In short, I feel unreasonably sad for DS following results day, despite the fact that he himself seems perfectly happy with his insurance. He does have form for trying to show a sunny disposition through disappointment, but I do believe he is genuinely ok with his outcome.
I however have been tearful all day today (literally bursting into tears when alone) and am really struggling (but managing) to hide my sadness. I am trying to make sense of my feelings and make it stop. This overwhelming sadness happened once before - around six years ago - over something that should not have triggered the level of emotion it did, and it took me a while to start feeling rational and gain perspective.

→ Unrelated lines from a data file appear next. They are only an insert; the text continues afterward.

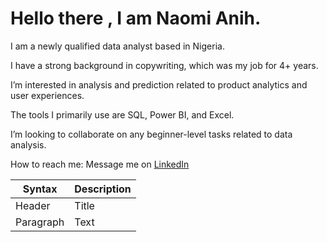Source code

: # Hello there , I am Naomi Anih. 

I am a newly qualified data analyst based in Nigeria. 

I have a strong background in copywriting, which was my job for 4+ years. 

I’m interested in analysis and prediction related to product analytics and user experiences. 

The tools I primarily use are SQL, Power BI, and Excel. 

I’m looking to collaborate on any beginner-level tasks related to data analysis.

How to reach me: Message me on [LinkedIn](www.linkedin.com/in/naomi-anih)


| Syntax | Description |
| ----------- | ----------- |
| Header | Title |
| Paragraph | Text |
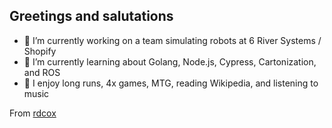 ## Greetings and salutations

- 🛒   I’m currently working on a team simulating robots at 6 River Systems / Shopify
- 🧠   I’m currently learning about Golang, Node.js, Cypress, Cartonization, and ROS
- 👾   I enjoy long runs, 4x games, MTG, reading Wikipedia, and listening to music

From [rdcox](https://github.com/rdcox)
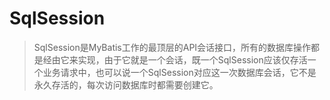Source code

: # SqlSession
> SqlSession是MyBatis工作的最顶层的API会话接口，所有的数据库操作都是经由它来实现，由于它就是一个会话，既一个SqlSession应该仅存活一个业务请求中，也可以说一个SqlSession对应这一次数据库会话，它不是永久存活的，每次访问数据库时都需要创建它。
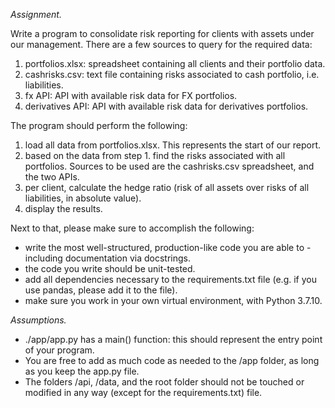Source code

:*Assignment.*

Write a program to consolidate risk reporting for clients with assets under our management. There are a few sources to query for the required data:
1. portfolios.xlsx: spreadsheet containing all clients and their portfolio data.
2. cashrisks.csv: text file containing risks associated to cash portfolio, i.e. liabilities.
3. fx API: API with available risk data for FX portfolios.
4. derivatives API: API with available risk data for derivatives portfolios.

The program should perform the following:
1. load all data from portfolios.xlsx. This represents the start of our report.
2. based on the data from step 1. find the risks associated with all portfolios. Sources to be used are the cashrisks.csv spreadsheet, and the two APIs.
3. per client, calculate the hedge ratio (risk of all assets over risks of all liabilities, in absolute value).
4. display the results.

Next to that, please make sure to accomplish the following:
* write the most well-structured, production-like code you are able to - including documentation via docstrings.
* the code you write should be unit-tested.
* add all dependencies necessary to the requirements.txt file (e.g. if you use pandas, please add it to the file).
* make sure you work in your own virtual environment, with Python 3.7.10.

*Assumptions.*
* ./app/app.py has a main() function: this should represent the entry point of your program.
* You are free to add as much code as needed to the /app folder, as long as you keep the app.py file.
* The folders /api, /data, and the root folder should not be touched or modified in any way (except for the requirements.txt) file.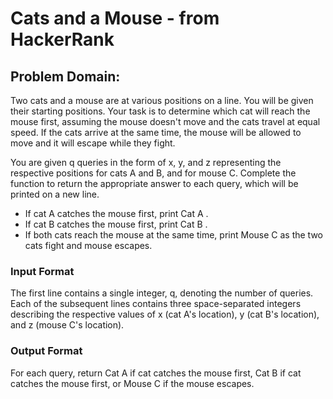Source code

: # Cats and a Mouse - from HackerRank

## Problem Domain:

Two cats and a mouse are at various positions on a line. You will be given their starting positions. Your
task is to determine which cat will reach the mouse first, assuming the mouse doesn't move and the cats
travel at equal speed. If the cats arrive at the same time, the mouse will be allowed to move and it will
escape while they fight.

You are given q queries in the form of x, y, and z representing the respective positions for cats A and B,
and for mouse C. Complete the function to return the appropriate answer to each query,
which will be printed on a new line.

* If cat A catches the mouse first, print Cat A .
* If cat B catches the mouse first, print Cat B .
* If both cats reach the mouse at the same time, print Mouse C as the two cats fight and mouse
escapes.

### Input Format

The first line contains a single integer, q, denoting the number of queries.
Each of the subsequent lines contains three space-separated integers describing the respective values
of x (cat A's location), y (cat B's location), and z (mouse C's location).

### Output Format

For each query, return Cat A if cat catches the mouse first, Cat B if cat catches the mouse first, or
Mouse C if the mouse escapes.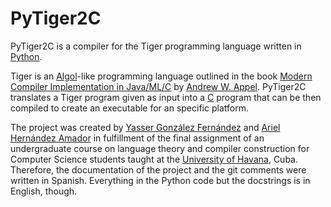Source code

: # PyTiger2C

PyTiger2C is a compiler for the Tiger programming language written in [Python]. 

Tiger is an [Algol]-like programming language outlined in the book [Modern Compiler Implementation in Java/ML/C][modern] by [Andrew W. Appel][appel]. PyTiger2C translates a Tiger program given as input into a [C] program that can be then compiled to create an executable for an specific platform.

The project was created by [Yasser González Fernández][ygf] and [Ariel Hernández Amador][gnuaha7] in fulfillment of the final assignment of an undergraduate course on language theory and compiler construction for Computer Science students taught at the [University of Havana][uh], Cuba. Therefore, the documentation of the project and the git comments were written in Spanish. Everything in the Python code but the docstrings is in English, though.

[python]: <http://www.python.org/>
          "Python Programming Language - Official Website"
[algol]: <http://en.wikipedia.org/wiki/ALGOL>
         "ALGOL"
[modern]: <http://www.cs.princeton.edu/~appel/modern/index.html>
          "Modern Compiler Implementation"
[appel]: <http://www.cs.princeton.edu/~appel/>
         "Andrew W. Appel's Home Page"
[c]: <http://en.wikipedia.org/wiki/C_(programming_language)>
     "C Programming Language"
[ygf]: <mailto:ygonzalezfernandez@gmail.com>
       "Yasser González Fernández's Email"
[gnuaha7]: <mailto:gnuaha7@gmail.com>
           "Ariel Hernández Amador's Email"
[uh]: <http://www.uh.cu/>
      "University of Havana"
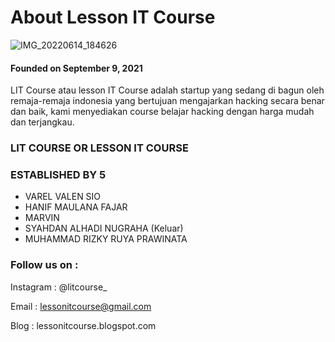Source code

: # About Lesson IT Course

![IMG_20220614_184626](https://user-images.githubusercontent.com/106443806/176495450-874cdb18-ff0d-4046-bb46-f908bd32edf2.jpg)


#### Founded on September 9, 2021

LIT Course atau lesson IT Course adalah startup yang sedang di bagun oleh remaja-remaja indonesia yang bertujuan mengajarkan hacking secara benar dan baik, kami menyediakan course belajar hacking dengan harga mudah dan terjangkau.

### LIT COURSE OR LESSON IT COURSE
### ESTABLISHED BY 5 

- VAREL VALEN SIO
- HANIF MAULANA FAJAR
- MARVIN
- SYAHDAN ALHADI NUGRAHA (Keluar)
- MUHAMMAD RIZKY RUYA PRAWINATA

### Follow us on :

Instagram : @litcourse_

Email     : lessonitcourse@gmail.com

Blog      : lessonitcourse.blogspot.com
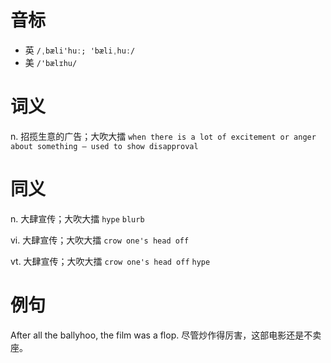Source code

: # 音标

- 英 `/ˌbæli'huː; 'bæliˌhuː/`
- 美 `/'bælɪhu/`

# 词义

n. 招揽生意的广告；大吹大擂
`when there is a lot of excitement or anger about something – used to show disapproval`

# 同义

n. 大肆宣传；大吹大擂
`hype` `blurb`

vi. 大肆宣传；大吹大擂
`crow one's head off`

vt. 大肆宣传；大吹大擂
`crow one's head off` `hype`

# 例句

After all the ballyhoo, the film was a flop.
尽管炒作得厉害，这部电影还是不卖座。


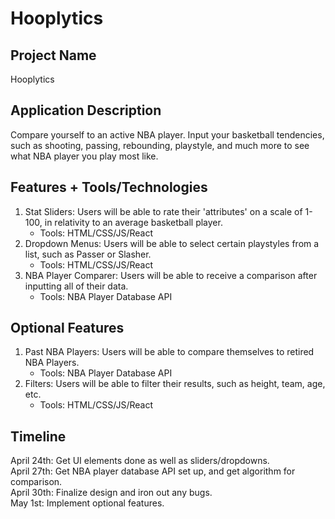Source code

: # **Hooplytics**

## Project Name
Hooplytics

## Application Description
Compare yourself to an active NBA player. Input your basketball tendencies, such as shooting, passing, rebounding, playstyle, and much more to see what NBA player you play most like.

## Features + Tools/Technologies 
1. Stat Sliders: Users will be able to rate their 'attributes' on a scale of 1-100, in relativity to an average basketball player. 
    - Tools: HTML/CSS/JS/React
2. Dropdown Menus: Users will be able to select certain playstyles from a list, such as Passer or Slasher.
    - Tools: HTML/CSS/JS/React
3. NBA Player Comparer: Users will be able to receive a comparison after inputting all of their data.
    - Tools: NBA Player Database API

## Optional Features
1. Past NBA Players: Users will be able to compare themselves to retired NBA Players.
    - Tools: NBA Player Database API
2. Filters: Users will be able to filter their results, such as height, team, age, etc.
    - Tools: HTML/CSS/JS/React

## Timeline
April 24th: Get UI elements done as well as sliders/dropdowns.  
April 27th: Get NBA player database API set up, and get algorithm for comparison.  
April 30th: Finalize design and iron out any bugs.  
May 1st: Implement optional features.

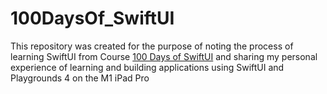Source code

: # 100DaysOf_SwiftUI
This repository was created for the purpose of noting the process of learning SwiftUI from Course [100 Days of SwiftUI](https://www.hackingwithswift.com/100/swiftui) and sharing my personal experience of learning and building applications using SwiftUI and Playgrounds 4 on the M1 iPad Pro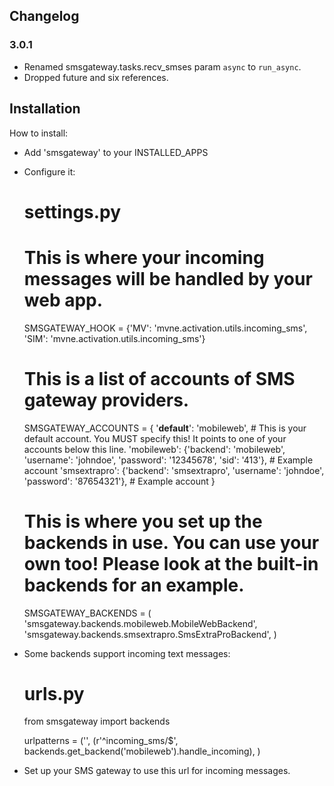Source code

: ## Changelog

### 3.0.1

- Renamed smsgateway.tasks.recv_smses param `async` to `run_async`.
- Dropped future and six references.

## Installation

How to install:

* Add 'smsgateway' to your INSTALLED_APPS
* Configure it:

    # settings.py

    # This is where your incoming messages will be handled by your web app.
    SMSGATEWAY_HOOK = {'MV': 'mvne.activation.utils.incoming_sms',
                       'SIM': 'mvne.activation.utils.incoming_sms'}

    # This is a list of accounts of SMS gateway providers.
    SMSGATEWAY_ACCOUNTS = {
        '__default__': 'mobileweb', # This is your default account. You MUST specify this! It points to one of your accounts below this line.
        'mobileweb': {'backend': 'mobileweb', 'username': 'johndoe', 'password': '12345678', 'sid': '413'}, # Example account
        'smsextrapro': {'backend': 'smsextrapro', 'username': 'johndoe', 'password': '87654321'}, # Example account
    }

    # This is where you set up the backends in use. You can use your own too! Please look at the built-in backends for an example.
    SMSGATEWAY_BACKENDS = (
        'smsgateway.backends.mobileweb.MobileWebBackend',
        'smsgateway.backends.smsextrapro.SmsExtraProBackend',
    )

* Some backends support incoming text messages:

    # urls.py

    from smsgateway import backends

    urlpatterns = ('',
        (r'^incoming_sms/$', backends.get_backend('mobileweb').handle_incoming),
    )

* Set up your SMS gateway to use this url for incoming messages.
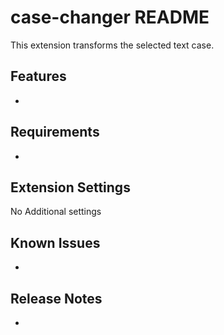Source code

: # case-changer README

This extension transforms the selected text case.

## Features

-

## Requirements

-

## Extension Settings

No Additional settings

## Known Issues

-

## Release Notes

-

I don't want to go there again.
I just feel like the whole world got into their Firm yesterday, and DS didn't.
He missed his RG (lowered on results day) offer by one grade (genuinely mitigating circumstances for him dropping that one subject that I won't bore people with) and has ended up at a perfectly ok mid-tier ex poly. All his mates - similar mocks across the year and similar results - some better, many worse got their Firms and are off to top Unis and I just feel gutted for him.
I am also worrying that now that top tier Universities have swept up lower grade students, the mid-tier Unis are going to be half-full or padded out with students that aren't that bothered. And how that will effect the cohort and his Uni experience in general.
I don't know. I just feel really sad for him, i don't know a single person that didn't get their Firm this year except DS and it stings being in that 18% that didn't. I want to celebrate him but I just can't shake the disappointment. I don't understand why I feel so affected by this?
Did anyone else not get their Firm and feel a bit like this?